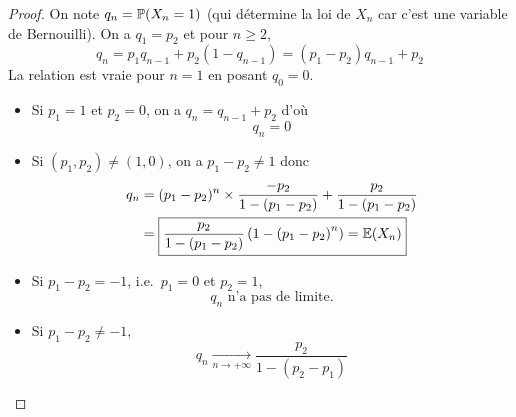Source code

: \begin{proof}

    On note $q_{n}=\P(X_{n}=1)$ (qui détermine la loi de $X_{n}$ car c'est une variable de Bernouilli). On a $q_{1}=p_{2}$ et pour $n\geqslant2$,
    \begin{equation}
        q_{n}=p_{1}q_{n-1}+p_{2}(1-q_{n-1})=(p_{1}-p_{2})q_{n-1}+p_{2}
    \end{equation}
    La relation est vraie pour $n=1$ en posant $q_{0}=0$.

    \begin{itemize}
        \item Si $p_{1}=1$ et $p_{2}=0$, on a $q_{n}=q_{n-1}+p_{2}$ d'où 
        \begin{equation}
            \boxed{q_{n}=0}
        \end{equation}

        \item Si $(p_{1},p_{2})\neq(1,0)$, on a $p_{1}-p_{2}\neq1$ donc 
        \begin{align}
            q_{n}
            &=(p_{1}-p_{2})^{n}\times \frac{-p_{2}}{1-(p_{1}-p_{2})}+\frac{p_{2}}{1-(p_{1}-p_{2})}\\
            &=\boxed{\frac{p_{2}}{1-(p_{1}-p_{2})}\left(1-\left(p_{1}-p_{2}\right)^{n}\right)=\E(X_{n})}
        \end{align}

        \item Si $p_{1}-p_{2}=-1$, i.e.~$p_{1}=0$ et $p_{2}=1$, 
        \begin{equation}
            \boxed{q_{n}\text{ n'a pas de limite.}}
        \end{equation}

        \item Si $p_{1}-p_{2}\neq-1$,
        \begin{equation}
            \boxed{q_{n}\xrightarrow[n\to+\infty]{}\frac{p_{2}}{1-(p_{2}-p_{1})}}
        \end{equation}
    \end{itemize}
\end{proof}

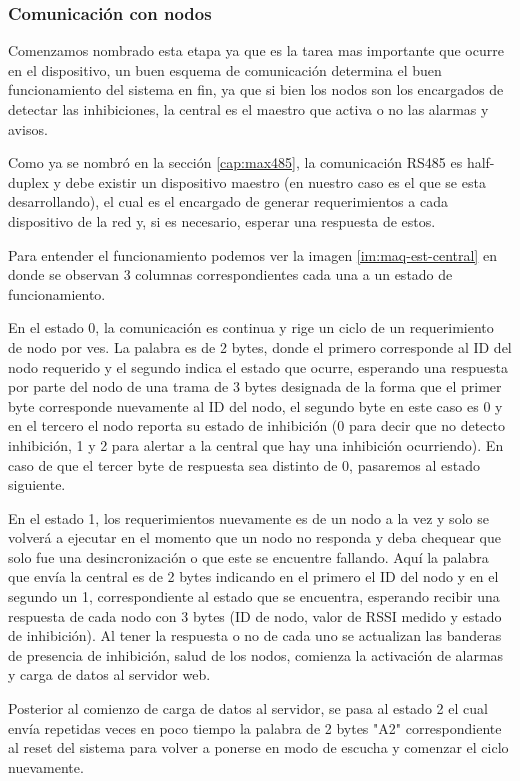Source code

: \subsubsection{Comunicación con nodos}
\par Comenzamos nombrado esta etapa ya que es la tarea mas importante que ocurre en el dispositivo, un buen esquema de comunicación determina el buen funcionamiento del sistema en fin, ya que si bien los nodos son los encargados de detectar las inhibiciones, la central es el maestro que activa o no las alarmas y avisos. 
\par Como ya se nombró en la sección \ref{cap:max485}, la comunicación RS485 es half-duplex y debe existir un dispositivo maestro (en nuestro caso es el que se esta desarrollando), el cual es el encargado de generar requerimientos a cada dispositivo de la red y, si es necesario, esperar una respuesta de estos. 
\par Para entender el funcionamiento podemos ver la imagen \ref{im:maq-est-central} en donde se observan 3 columnas correspondientes cada una a un estado de funcionamiento.
\par En el estado 0, la comunicación es continua y rige un ciclo de un requerimiento de nodo por ves. La palabra es de 2 bytes, donde el primero corresponde al ID del nodo requerido y el segundo indica el estado que ocurre, esperando una respuesta por parte del nodo de una trama de 3 bytes designada de la forma que el primer byte corresponde nuevamente al ID del nodo, el segundo byte en este caso es 0 y en el tercero el nodo reporta su estado de inhibición (0 para decir que no detecto inhibición, 1 y 2 para alertar a la central que hay una inhibición ocurriendo). En caso de que el tercer byte de respuesta sea distinto de 0, pasaremos al estado siguiente.
\par En el estado 1, los requerimientos nuevamente es de un nodo a la vez y solo se volverá a ejecutar en el momento que un nodo no responda y deba chequear que solo fue una desincronización o que este se encuentre fallando. Aquí la palabra que envía la central es de 2 bytes indicando en el primero el ID del nodo y en el segundo un 1, correspondiente al estado que se encuentra, esperando recibir una respuesta de cada nodo con 3 bytes (ID de nodo, valor de RSSI medido y estado de inhibición). Al tener la respuesta o no de cada uno se actualizan las banderas de presencia de inhibición, salud de los nodos, comienza la activación de alarmas y carga de datos al servidor web. 
\par Posterior al comienzo de carga de datos al servidor, se pasa al estado 2 el cual envía repetidas veces en poco tiempo la palabra de 2 bytes "A2" correspondiente al reset del sistema para volver a ponerse en modo de escucha y comenzar el ciclo nuevamente. 

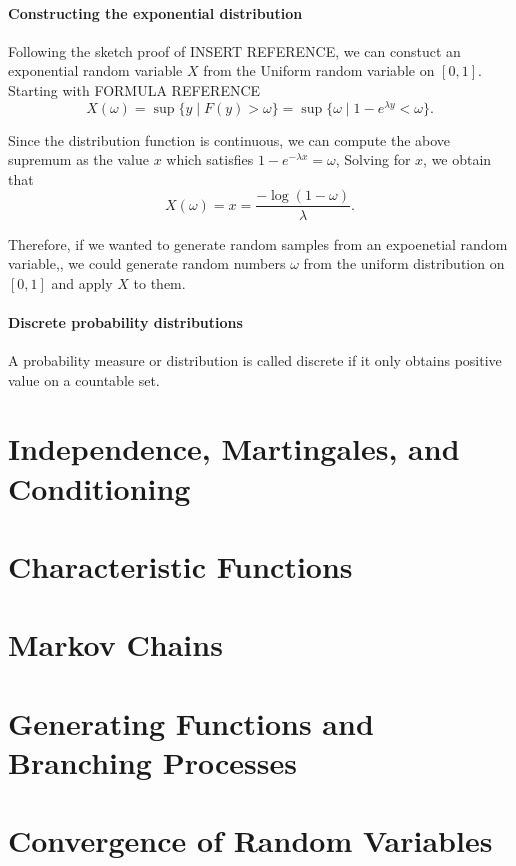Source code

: \documentclass[12pt]{article}
\theoremstyle{definition}
\theoremstyle{remark}
\numberwithin{equation}{section}
\begin{document}
\paragraph{Constructing the exponential distribution}%
\label{par:constructing_the_exponential_distribution}

Following the sketch proof of INSERT REFERENCE, we can constuct an exponential random variable $X$ from the Uniform random variable on $[0,1]$. Starting with FORMULA REFERENCE
\begin{equation}
  X(\omega) = \sup\{y \mid F(y) > \omega \} = \sup\{ \omega \mid 1 - e^{\lambda y} < \omega \}.
\end{equation}

Since the distribution function is continuous, we can compute the above supremum as the value $x$ which satisfies $1 - e^{-\lambda x} = \omega$, Solving for $x$, we obtain that 
\begin{equation}
  X(\omega) = x = \frac{-\log(1-\omega)}{\lambda}.
\end{equation}

Therefore, if we wanted to generate random samples from an expoenetial random variable,, we could generate random numbers $\omega$ from the uniform distribution on $[0,1]$ and apply $X$ to them.


\paragraph{Discrete probability distributions}%
\label{par:discrete_probability_distributions}

A probability measure or distribution is called discrete if it only obtains positive value on a countable set.

\section{Independence, Martingales, and Conditioning}%
  \label{sec:independence_martingales_and_conditioning}
 
  \section{Characteristic Functions}%
  \label{sec:characteristic_functions}
  
  \section{Markov Chains}%
  \label{sec:markov_chains}
  
  \section{Generating Functions and Branching Processes}%
  \label{sec:generating_functions_and_branching_processes}
  
  \section{Convergence of Random Variables}%
  \label{sec:convergence_of_random_variables} 
\end{document}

* Task directions
Each line of the listing must be restated word for word, and the pictures left out.

* Output for this task
Source code

: \begin{proof}

    On note $q_{n}=\P(X_{n}=1)$ (qui détermine la loi de $X_{n}$ car c'est une variable de Bernouilli). On a $q_{1}=p_{2}$ et pour $n\geqslant2$,
    \begin{equation}
        q_{n}=p_{1}q_{n-1}+p_{2}(1-q_{n-1})=(p_{1}-p_{2})q_{n-1}+p_{2}
    \end{equation}
    La relation est vraie pour $n=1$ en posant $q_{0}=0$.

    \begin{itemize}
        \item Si $p_{1}=1$ et $p_{2}=0$, on a $q_{n}=q_{n-1}+p_{2}$ d'où 
        \begin{equation}
            \boxed{q_{n}=0}
        \end{equation}

        \item Si $(p_{1},p_{2})\neq(1,0)$, on a $p_{1}-p_{2}\neq1$ donc 
        \begin{align}
            q_{n}
            &=(p_{1}-p_{2})^{n}\times \frac{-p_{2}}{1-(p_{1}-p_{2})}+\frac{p_{2}}{1-(p_{1}-p_{2})}\\
            &=\boxed{\frac{p_{2}}{1-(p_{1}-p_{2})}\left(1-\left(p_{1}-p_{2}\right)^{n}\right)=\E(X_{n})}
        \end{align}

        \item Si $p_{1}-p_{2}=-1$, i.e.~$p_{1}=0$ et $p_{2}=1$, 
        \begin{equation}
            \boxed{q_{n}\text{ n'a pas de limite.}}
        \end{equation}

        \item Si $p_{1}-p_{2}\neq-1$,
        \begin{equation}
            \boxed{q_{n}\xrightarrow[n\to+\infty]{}\frac{p_{2}}{1-(p_{2}-p_{1})}}
        \end{equation}
    \end{itemize}
\end{proof}

Source code

: \subsubsection{Comunicación con nodos}
\par Comenzamos nombrado esta etapa ya que es la tarea mas importante que ocurre en el dispositivo, un buen esquema de comunicación determina el buen funcionamiento del sistema en fin, ya que si bien los nodos son los encargados de detectar las inhibiciones, la central es el maestro que activa o no las alarmas y avisos. 
\par Como ya se nombró en la sección \ref{cap:max485}, la comunicación RS485 es half-duplex y debe existir un dispositivo maestro (en nuestro caso es el que se esta desarrollando), el cual es el encargado de generar requerimientos a cada dispositivo de la red y, si es necesario, esperar una respuesta de estos. 
\par Para entender el funcionamiento podemos ver la imagen \ref{im:maq-est-central} en donde se observan 3 columnas correspondientes cada una a un estado de funcionamiento.
\par En el estado 0, la comunicación es continua y rige un ciclo de un requerimiento de nodo por ves. La palabra es de 2 bytes, donde el primero corresponde al ID del nodo requerido y el segundo indica el estado que ocurre, esperando una respuesta por parte del nodo de una trama de 3 bytes designada de la forma que el primer byte corresponde nuevamente al ID del nodo, el segundo byte en este caso es 0 y en el tercero el nodo reporta su estado de inhibición (0 para decir que no detecto inhibición, 1 y 2 para alertar a la central que hay una inhibición ocurriendo). En caso de que el tercer byte de respuesta sea distinto de 0, pasaremos al estado siguiente.
\par En el estado 1, los requerimientos nuevamente es de un nodo a la vez y solo se volverá a ejecutar en el momento que un nodo no responda y deba chequear que solo fue una desincronización o que este se encuentre fallando. Aquí la palabra que envía la central es de 2 bytes indicando en el primero el ID del nodo y en el segundo un 1, correspondiente al estado que se encuentra, esperando recibir una respuesta de cada nodo con 3 bytes (ID de nodo, valor de RSSI medido y estado de inhibición). Al tener la respuesta o no de cada uno se actualizan las banderas de presencia de inhibición, salud de los nodos, comienza la activación de alarmas y carga de datos al servidor web. 
\par Posterior al comienzo de carga de datos al servidor, se pasa al estado 2 el cual envía repetidas veces en poco tiempo la palabra de 2 bytes "A2" correspondiente al reset del sistema para volver a ponerse en modo de escucha y comenzar el ciclo nuevamente. 

Source code

: \documentclass[12pt]{article}
\theoremstyle{definition}
\theoremstyle{remark}
\numberwithin{equation}{section}
\begin{document}
\paragraph{Constructing the exponential distribution}%
\label{par:constructing_the_exponential_distribution}

Following the sketch proof of INSERT REFERENCE, we can constuct an exponential random variable $X$ from the Uniform random variable on $[0,1]$. Starting with FORMULA REFERENCE
\begin{equation}
  X(\omega) = \sup\{y \mid F(y) > \omega \} = \sup\{ \omega \mid 1 - e^{\lambda y} < \omega \}.
\end{equation}

Since the distribution function is continuous, we can compute the above supremum as the value $x$ which satisfies $1 - e^{-\lambda x} = \omega$, Solving for $x$, we obtain that 
\begin{equation}
  X(\omega) = x = \frac{-\log(1-\omega)}{\lambda}.
\end{equation}

Therefore, if we wanted to generate random samples from an expoenetial random variable,, we could generate random numbers $\omega$ from the uniform distribution on $[0,1]$ and apply $X$ to them.


\paragraph{Discrete probability distributions}%
\label{par:discrete_probability_distributions}

A probability measure or distribution is called discrete if it only obtains positive value on a countable set.

\section{Independence, Martingales, and Conditioning}%
  \label{sec:independence_martingales_and_conditioning}
 
  \section{Characteristic Functions}%
  \label{sec:characteristic_functions}
  
  \section{Markov Chains}%
  \label{sec:markov_chains}
  
  \section{Generating Functions and Branching Processes}%
  \label{sec:generating_functions_and_branching_processes}
  
  \section{Convergence of Random Variables}%
  \label{sec:convergence_of_random_variables} 
\end{document}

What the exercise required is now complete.